START ENTRIES SHOWN

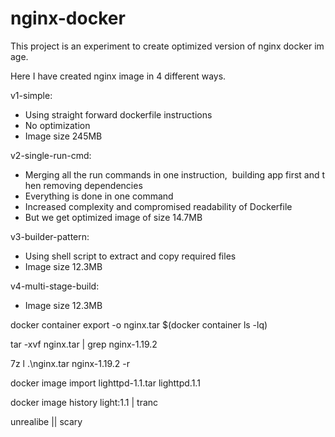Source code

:   # nginx-docker

This project is an experiment to create optimized version of nginx docker image.

Here I have created nginx image in 4 different ways.

v1-simple:
  - Using straight forward dockerfile instructions
  - No optimization
  - Image size 245MB
  
v2-single-run-cmd:
  - Merging all the run commands in one instruction,  building app first and then removing dependencies
  - Everything is done in one command
  - Increased complexity and compromised readability of Dockerfile
  - But we get optimized image of size 14.7MB
  
v3-builder-pattern:
  - Using shell script to extract and copy required files
  - Image size 12.3MB
  
v4-multi-stage-build:
  - Image size 12.3MB


docker container export -o nginx.tar $(docker container ls -lq)

tar -xvf nginx.tar | grep nginx-1.19.2

7z l .\nginx.tar nginx-1.19.2 -r


docker image import lighttpd-1.1.tar lighttpd.1.1

docker image history light:1.1 | tranc

unrealibe || scary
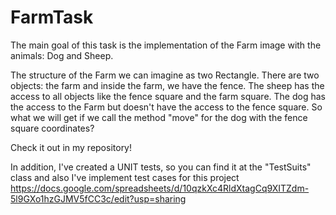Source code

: # FarmTask
The main goal of this task is the implementation of the Farm image with the animals: Dog and Sheep. 

The structure of the Farm we can imagine as two Rectangle. There are two objects: the farm and inside the farm, we have the fence.
The sheep has the access to all objects like the fence square and the farm square. 
The dog has the access to the Farm but doesn't have the access to the fence square.
So what we will get if we call the method "move" for the dog with the fence square coordinates? 

Check it out in my repository!

In addition, I've created a UNIT tests, so you can find it at the "TestSuits" class
and also I've implement test cases for this project 
https://docs.google.com/spreadsheets/d/10qzkXc4RldXtagCq9XITZdm-5l9GXo1hzGJMV5fCC3c/edit?usp=sharing
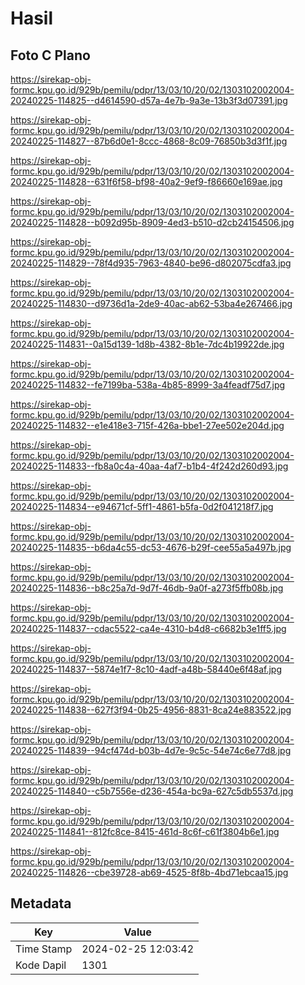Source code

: # Hasil

## Foto C Plano

https://sirekap-obj-formc.kpu.go.id/929b/pemilu/pdpr/13/03/10/20/02/1303102002004-20240225-114825--d4614590-d57a-4e7b-9a3e-13b3f3d07391.jpg

https://sirekap-obj-formc.kpu.go.id/929b/pemilu/pdpr/13/03/10/20/02/1303102002004-20240225-114827--87b6d0e1-8ccc-4868-8c09-76850b3d3f1f.jpg

https://sirekap-obj-formc.kpu.go.id/929b/pemilu/pdpr/13/03/10/20/02/1303102002004-20240225-114828--631f6f58-bf98-40a2-9ef9-f86660e169ae.jpg

https://sirekap-obj-formc.kpu.go.id/929b/pemilu/pdpr/13/03/10/20/02/1303102002004-20240225-114828--b092d95b-8909-4ed3-b510-d2cb24154506.jpg

https://sirekap-obj-formc.kpu.go.id/929b/pemilu/pdpr/13/03/10/20/02/1303102002004-20240225-114829--78f4d935-7963-4840-be96-d802075cdfa3.jpg

https://sirekap-obj-formc.kpu.go.id/929b/pemilu/pdpr/13/03/10/20/02/1303102002004-20240225-114830--d9736d1a-2de9-40ac-ab62-53ba4e267466.jpg

https://sirekap-obj-formc.kpu.go.id/929b/pemilu/pdpr/13/03/10/20/02/1303102002004-20240225-114831--0a15d139-1d8b-4382-8b1e-7dc4b19922de.jpg

https://sirekap-obj-formc.kpu.go.id/929b/pemilu/pdpr/13/03/10/20/02/1303102002004-20240225-114832--fe7199ba-538a-4b85-8999-3a4feadf75d7.jpg

https://sirekap-obj-formc.kpu.go.id/929b/pemilu/pdpr/13/03/10/20/02/1303102002004-20240225-114832--e1e418e3-715f-426a-bbe1-27ee502e204d.jpg

https://sirekap-obj-formc.kpu.go.id/929b/pemilu/pdpr/13/03/10/20/02/1303102002004-20240225-114833--fb8a0c4a-40aa-4af7-b1b4-4f242d260d93.jpg

https://sirekap-obj-formc.kpu.go.id/929b/pemilu/pdpr/13/03/10/20/02/1303102002004-20240225-114834--e94671cf-5ff1-4861-b5fa-0d2f041218f7.jpg

https://sirekap-obj-formc.kpu.go.id/929b/pemilu/pdpr/13/03/10/20/02/1303102002004-20240225-114835--b6da4c55-dc53-4676-b29f-cee55a5a497b.jpg

https://sirekap-obj-formc.kpu.go.id/929b/pemilu/pdpr/13/03/10/20/02/1303102002004-20240225-114836--b8c25a7d-9d7f-46db-9a0f-a273f5ffb08b.jpg

https://sirekap-obj-formc.kpu.go.id/929b/pemilu/pdpr/13/03/10/20/02/1303102002004-20240225-114837--cdac5522-ca4e-4310-b4d8-c6682b3e1ff5.jpg

https://sirekap-obj-formc.kpu.go.id/929b/pemilu/pdpr/13/03/10/20/02/1303102002004-20240225-114837--5874e1f7-8c10-4adf-a48b-58440e6f48af.jpg

https://sirekap-obj-formc.kpu.go.id/929b/pemilu/pdpr/13/03/10/20/02/1303102002004-20240225-114838--627f3f94-0b25-4956-8831-8ca24e883522.jpg

https://sirekap-obj-formc.kpu.go.id/929b/pemilu/pdpr/13/03/10/20/02/1303102002004-20240225-114839--94cf474d-b03b-4d7e-9c5c-54e74c6e77d8.jpg

https://sirekap-obj-formc.kpu.go.id/929b/pemilu/pdpr/13/03/10/20/02/1303102002004-20240225-114840--c5b7556e-d236-454a-bc9a-627c5db5537d.jpg

https://sirekap-obj-formc.kpu.go.id/929b/pemilu/pdpr/13/03/10/20/02/1303102002004-20240225-114841--812fc8ce-8415-461d-8c6f-c61f3804b6e1.jpg

https://sirekap-obj-formc.kpu.go.id/929b/pemilu/pdpr/13/03/10/20/02/1303102002004-20240225-114826--cbe39728-ab69-4525-8f8b-4bd71ebcaa15.jpg


## Metadata

| Key        | Value               |
| ---------- | ------------------- |
| Time Stamp | 2024-02-25 12:03:42 |
| Kode Dapil | 1301                |



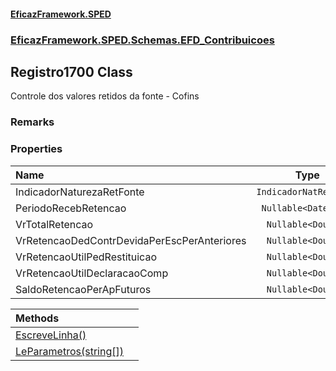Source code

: #### [EficazFramework.SPED](EficazFrameworkSPED.md 'EficazFramework SPED')
### [EficazFramework.SPED.Schemas.EFD_Contribuicoes](EficazFramework.SPED.Schemas.EFD_Contribuicoes.md 'EficazFramework.SPED.Schemas.EFD_Contribuicoes')

## Registro1700 Class

Controle dos valores retidos da fonte - Cofins

### Remarks
### Properties

| Name | Type | |
| :--- | :---: | :--- |
| IndicadorNaturezaRetFonte | `IndicadorNatRetFonte` |  |
| PeriodoRecebRetencao | `Nullable<DateTime>` |  |
| VrTotalRetencao | `Nullable<Double>` |  |
| VrRetencaoDedContrDevidaPerEscPerAnteriores | `Nullable<Double>` |  |
| VrRetencaoUtilPedRestituicao | `Nullable<Double>` |  |
| VrRetencaoUtilDeclaracaoComp | `Nullable<Double>` |  |
| SaldoRetencaoPerApFuturos | `Nullable<Double>` |  |

| Methods | |
| :--- | :--- |
| [EscreveLinha()](EficazFramework.SPED.Schemas.EFD_Contribuicoes/Registro1700/EscreveLinha().md 'EficazFramework.SPED.Schemas.EFD_Contribuicoes.Registro1700.EscreveLinha()') | |
| [LeParametros(string[])](EficazFramework.SPED.Schemas.EFD_Contribuicoes/Registro1700/LeParametros(string[]).md 'EficazFramework.SPED.Schemas.EFD_Contribuicoes.Registro1700.LeParametros(string[])') | |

END ENTRIES SHOWN

◆ WHAT YOU ARE ASKED TO DO ◆
Copy out exactly the lines above beginning with the line that contains "- Increased co" and finishing with the line that contains "The sheep has", including both; leave the pictures out.

◆ COMPLETED EXERCISE ◆
  - Increased complexity and compromised readability of Dockerfile
  - But we get optimized image of size 14.7MB
  
v3-builder-pattern:
  - Using shell script to extract and copy required files
  - Image size 12.3MB
  
v4-multi-stage-build:
  - Image size 12.3MB


docker container export -o nginx.tar $(docker container ls -lq)

tar -xvf nginx.tar | grep nginx-1.19.2

7z l .\nginx.tar nginx-1.19.2 -r


docker image import lighttpd-1.1.tar lighttpd.1.1

docker image history light:1.1 | tranc

unrealibe || scary
Source code

: # FarmTask
The main goal of this task is the implementation of the Farm image with the animals: Dog and Sheep. 

The structure of the Farm we can imagine as two Rectangle. There are two objects: the farm and inside the farm, we have the fence.
The sheep has the access to all objects like the fence square and the farm square. 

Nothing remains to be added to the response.